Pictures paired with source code
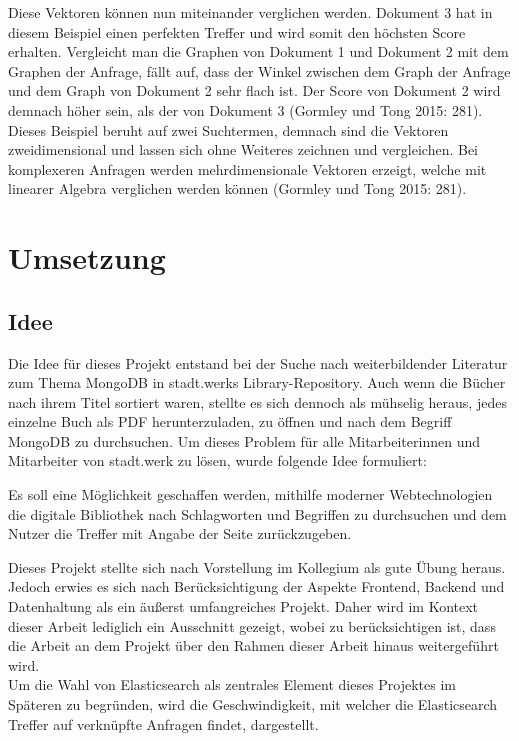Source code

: \documentclass[a4paper]{scrartcl}
\begin{document}
Diese Vektoren können nun miteinander verglichen werden. Dokument 3 hat in diesem Beispiel einen perfekten Treffer und wird somit den höchsten Score erhalten. Vergleicht man die Graphen von Dokument 1 und Dokument 2 mit dem Graphen der Anfrage, fällt auf, dass der Winkel zwischen dem Graph der Anfrage und dem Graph von Dokument 2 sehr flach ist. Der Score von Dokument 2 wird demnach höher sein, als der von Dokument 3 (Gormley und Tong 2015: 281). \\
Dieses Beispiel beruht auf zwei Suchtermen, demnach sind die Vektoren zweidimensional und lassen sich ohne Weiteres zeichnen und vergleichen. Bei komplexeren Anfragen werden mehrdimensionale Vektoren erzeigt, welche mit linearer Algebra verglichen werden können (Gormley und Tong 2015: 281).

\section{Umsetzung}

\subsection{Idee}
Die Idee für dieses Projekt entstand bei der Suche nach weiterbildender Literatur zum Thema MongoDB in stadt.werks Library-Repository. Auch wenn die Bücher nach ihrem Titel sortiert waren, stellte es sich dennoch als mühselig heraus, jedes einzelne Buch als PDF herunterzuladen, zu öffnen und nach dem Begriff MongoDB zu durchsuchen. Um dieses Problem für alle Mitarbeiterinnen und Mitarbeiter von stadt.werk zu lösen, wurde folgende Idee formuliert:

\begin{center}
	Es soll eine Möglichkeit geschaffen werden, mithilfe moderner Webtechnologien die digitale Bibliothek nach Schlagworten und Begriffen zu durchsuchen und dem Nutzer die Treffer mit Angabe der Seite zurückzugeben.
\end{center}

Dieses Projekt stellte sich nach Vorstellung im Kollegium als gute Übung heraus. Jedoch erwies es sich nach Berücksichtigung der Aspekte Frontend, Backend und Datenhaltung als ein äußerst umfangreiches Projekt. Daher wird im Kontext dieser Arbeit lediglich ein Ausschnitt gezeigt, wobei zu berücksichtigen ist, dass die Arbeit an dem Projekt über den Rahmen dieser Arbeit hinaus weitergeführt wird. \\
Um die Wahl von Elasticsearch als zentrales Element dieses Projektes im Späteren zu begründen, wird die Geschwindigkeit, mit welcher die Elasticsearch Treffer auf verknüpfte Anfragen findet, dargestellt.
\end{document}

What the exercise asks:
Write out the records above exactly. Pictures do not belong in the copy.

Exercise output:
Source code

: \documentclass[a4paper]{scrartcl}
\begin{document}
Diese Vektoren können nun miteinander verglichen werden. Dokument 3 hat in diesem Beispiel einen perfekten Treffer und wird somit den höchsten Score erhalten. Vergleicht man die Graphen von Dokument 1 und Dokument 2 mit dem Graphen der Anfrage, fällt auf, dass der Winkel zwischen dem Graph der Anfrage und dem Graph von Dokument 2 sehr flach ist. Der Score von Dokument 2 wird demnach höher sein, als der von Dokument 3 (Gormley und Tong 2015: 281). \\
Dieses Beispiel beruht auf zwei Suchtermen, demnach sind die Vektoren zweidimensional und lassen sich ohne Weiteres zeichnen und vergleichen. Bei komplexeren Anfragen werden mehrdimensionale Vektoren erzeigt, welche mit linearer Algebra verglichen werden können (Gormley und Tong 2015: 281).

\section{Umsetzung}

\subsection{Idee}
Die Idee für dieses Projekt entstand bei der Suche nach weiterbildender Literatur zum Thema MongoDB in stadt.werks Library-Repository. Auch wenn die Bücher nach ihrem Titel sortiert waren, stellte es sich dennoch als mühselig heraus, jedes einzelne Buch als PDF herunterzuladen, zu öffnen und nach dem Begriff MongoDB zu durchsuchen. Um dieses Problem für alle Mitarbeiterinnen und Mitarbeiter von stadt.werk zu lösen, wurde folgende Idee formuliert:

\begin{center}
	Es soll eine Möglichkeit geschaffen werden, mithilfe moderner Webtechnologien die digitale Bibliothek nach Schlagworten und Begriffen zu durchsuchen und dem Nutzer die Treffer mit Angabe der Seite zurückzugeben.
\end{center}

Dieses Projekt stellte sich nach Vorstellung im Kollegium als gute Übung heraus. Jedoch erwies es sich nach Berücksichtigung der Aspekte Frontend, Backend und Datenhaltung als ein äußerst umfangreiches Projekt. Daher wird im Kontext dieser Arbeit lediglich ein Ausschnitt gezeigt, wobei zu berücksichtigen ist, dass die Arbeit an dem Projekt über den Rahmen dieser Arbeit hinaus weitergeführt wird. \\
Um die Wahl von Elasticsearch als zentrales Element dieses Projektes im Späteren zu begründen, wird die Geschwindigkeit, mit welcher die Elasticsearch Treffer auf verknüpfte Anfragen findet, dargestellt.
\end{document}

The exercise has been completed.